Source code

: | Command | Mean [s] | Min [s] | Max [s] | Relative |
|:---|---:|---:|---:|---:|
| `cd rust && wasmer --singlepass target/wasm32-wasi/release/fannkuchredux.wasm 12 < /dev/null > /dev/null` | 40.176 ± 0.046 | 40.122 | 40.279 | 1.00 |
####
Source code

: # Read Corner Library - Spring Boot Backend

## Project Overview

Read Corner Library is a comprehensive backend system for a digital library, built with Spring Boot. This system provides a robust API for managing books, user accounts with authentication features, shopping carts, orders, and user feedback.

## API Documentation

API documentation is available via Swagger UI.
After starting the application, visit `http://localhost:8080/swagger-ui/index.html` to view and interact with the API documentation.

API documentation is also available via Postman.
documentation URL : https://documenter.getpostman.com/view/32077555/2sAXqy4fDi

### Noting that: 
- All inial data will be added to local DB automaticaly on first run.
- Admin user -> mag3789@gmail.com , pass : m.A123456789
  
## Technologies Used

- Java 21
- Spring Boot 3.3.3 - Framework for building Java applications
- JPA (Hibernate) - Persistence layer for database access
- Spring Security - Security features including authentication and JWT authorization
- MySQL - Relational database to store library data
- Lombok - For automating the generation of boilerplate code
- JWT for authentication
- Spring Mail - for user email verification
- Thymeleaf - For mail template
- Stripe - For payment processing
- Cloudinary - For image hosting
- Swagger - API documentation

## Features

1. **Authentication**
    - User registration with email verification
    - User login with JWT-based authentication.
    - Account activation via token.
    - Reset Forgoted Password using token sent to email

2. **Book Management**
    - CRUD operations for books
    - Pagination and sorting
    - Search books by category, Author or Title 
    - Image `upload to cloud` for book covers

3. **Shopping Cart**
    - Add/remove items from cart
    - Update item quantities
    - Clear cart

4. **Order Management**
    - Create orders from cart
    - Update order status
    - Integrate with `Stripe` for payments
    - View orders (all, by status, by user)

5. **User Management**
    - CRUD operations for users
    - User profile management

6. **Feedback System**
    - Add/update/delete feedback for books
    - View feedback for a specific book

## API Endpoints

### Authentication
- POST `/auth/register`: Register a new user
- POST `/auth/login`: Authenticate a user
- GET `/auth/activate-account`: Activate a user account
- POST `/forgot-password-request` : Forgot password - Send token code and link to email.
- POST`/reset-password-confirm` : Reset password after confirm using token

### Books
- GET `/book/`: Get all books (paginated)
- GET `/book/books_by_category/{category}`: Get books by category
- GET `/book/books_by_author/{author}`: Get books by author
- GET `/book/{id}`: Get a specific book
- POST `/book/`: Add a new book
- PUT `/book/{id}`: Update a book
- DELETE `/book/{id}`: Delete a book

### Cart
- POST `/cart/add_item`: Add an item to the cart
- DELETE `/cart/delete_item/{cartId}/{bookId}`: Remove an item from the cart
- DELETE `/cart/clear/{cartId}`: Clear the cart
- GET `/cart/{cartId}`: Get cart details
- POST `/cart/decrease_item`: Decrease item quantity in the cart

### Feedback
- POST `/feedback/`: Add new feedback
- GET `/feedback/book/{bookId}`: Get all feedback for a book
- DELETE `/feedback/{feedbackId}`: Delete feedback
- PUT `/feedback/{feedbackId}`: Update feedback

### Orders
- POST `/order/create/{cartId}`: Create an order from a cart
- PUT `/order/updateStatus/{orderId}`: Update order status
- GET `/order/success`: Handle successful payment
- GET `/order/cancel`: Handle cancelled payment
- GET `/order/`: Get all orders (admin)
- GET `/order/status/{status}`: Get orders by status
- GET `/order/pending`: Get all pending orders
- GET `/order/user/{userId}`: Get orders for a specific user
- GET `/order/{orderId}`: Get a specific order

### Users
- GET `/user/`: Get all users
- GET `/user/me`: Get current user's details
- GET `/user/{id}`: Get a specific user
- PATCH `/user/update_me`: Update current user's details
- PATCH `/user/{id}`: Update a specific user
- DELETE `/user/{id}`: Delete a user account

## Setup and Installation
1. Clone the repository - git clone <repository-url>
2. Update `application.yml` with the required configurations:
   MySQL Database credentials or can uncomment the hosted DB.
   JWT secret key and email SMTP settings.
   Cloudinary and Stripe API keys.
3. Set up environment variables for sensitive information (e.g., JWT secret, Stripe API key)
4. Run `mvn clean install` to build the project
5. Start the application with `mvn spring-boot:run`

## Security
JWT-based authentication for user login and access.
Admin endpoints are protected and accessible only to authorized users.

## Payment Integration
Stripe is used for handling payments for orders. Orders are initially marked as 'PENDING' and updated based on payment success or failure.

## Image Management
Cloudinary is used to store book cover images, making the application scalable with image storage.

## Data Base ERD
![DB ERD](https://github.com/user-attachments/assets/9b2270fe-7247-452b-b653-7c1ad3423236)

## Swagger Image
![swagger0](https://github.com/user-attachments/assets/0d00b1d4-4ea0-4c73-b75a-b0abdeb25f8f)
####
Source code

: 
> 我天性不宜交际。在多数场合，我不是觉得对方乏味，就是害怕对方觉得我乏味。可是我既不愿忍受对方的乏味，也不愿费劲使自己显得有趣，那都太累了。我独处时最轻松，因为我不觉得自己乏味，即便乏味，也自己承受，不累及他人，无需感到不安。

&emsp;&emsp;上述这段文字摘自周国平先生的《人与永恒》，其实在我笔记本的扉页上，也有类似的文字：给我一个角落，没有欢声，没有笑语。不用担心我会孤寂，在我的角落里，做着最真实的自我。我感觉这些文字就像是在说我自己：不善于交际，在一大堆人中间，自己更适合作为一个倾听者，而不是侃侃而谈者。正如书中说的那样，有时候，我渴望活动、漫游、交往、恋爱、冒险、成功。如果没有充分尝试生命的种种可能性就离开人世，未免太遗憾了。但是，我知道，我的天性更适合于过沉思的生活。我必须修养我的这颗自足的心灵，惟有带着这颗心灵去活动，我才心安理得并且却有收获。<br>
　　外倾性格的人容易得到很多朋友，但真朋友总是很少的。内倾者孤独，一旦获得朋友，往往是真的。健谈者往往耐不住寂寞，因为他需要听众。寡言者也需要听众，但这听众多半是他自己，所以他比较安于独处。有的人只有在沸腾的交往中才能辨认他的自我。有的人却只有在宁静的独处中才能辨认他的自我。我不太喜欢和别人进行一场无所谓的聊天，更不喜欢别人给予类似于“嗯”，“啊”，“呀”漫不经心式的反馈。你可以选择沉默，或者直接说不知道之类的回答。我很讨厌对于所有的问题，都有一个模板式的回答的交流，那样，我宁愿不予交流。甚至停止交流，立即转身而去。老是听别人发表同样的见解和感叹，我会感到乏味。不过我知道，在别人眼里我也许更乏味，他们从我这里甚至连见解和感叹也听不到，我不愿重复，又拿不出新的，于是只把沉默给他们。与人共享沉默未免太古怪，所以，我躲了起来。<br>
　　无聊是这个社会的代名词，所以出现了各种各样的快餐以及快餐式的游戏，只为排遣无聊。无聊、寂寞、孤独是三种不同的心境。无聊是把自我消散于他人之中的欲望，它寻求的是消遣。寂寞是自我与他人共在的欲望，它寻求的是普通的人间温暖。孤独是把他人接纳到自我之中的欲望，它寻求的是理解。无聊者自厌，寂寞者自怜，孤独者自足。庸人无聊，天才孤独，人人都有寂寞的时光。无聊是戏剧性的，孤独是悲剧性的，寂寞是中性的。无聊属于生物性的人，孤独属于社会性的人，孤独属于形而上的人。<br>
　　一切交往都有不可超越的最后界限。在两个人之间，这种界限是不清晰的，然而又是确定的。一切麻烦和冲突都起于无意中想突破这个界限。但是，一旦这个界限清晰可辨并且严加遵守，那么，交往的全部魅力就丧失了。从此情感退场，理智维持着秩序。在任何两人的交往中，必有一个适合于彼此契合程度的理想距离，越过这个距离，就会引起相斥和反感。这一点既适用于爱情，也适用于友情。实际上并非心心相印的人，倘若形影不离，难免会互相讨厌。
####
• **WHAT THIS TASK INVOLVES**
Above are the records. Copy the lines beginning at the one that has "MySQL Database credentials" and ending with the one that has "## Image Management", unchanged.

• **REPLY TO THE TASK**
   MySQL Database credentials or can uncomment the hosted DB.
   JWT secret key and email SMTP settings.
   Cloudinary and Stripe API keys.
3. Set up environment variables for sensitive information (e.g., JWT secret, Stripe API key)
4. Run `mvn clean install` to build the project
5. Start the application with `mvn spring-boot:run`

## Security
JWT-based authentication for user login and access.
Admin endpoints are protected and accessible only to authorized users.

## Payment Integration
Stripe is used for handling payments for orders. Orders are initially marked as 'PENDING' and updated based on payment success or failure.

## Image Management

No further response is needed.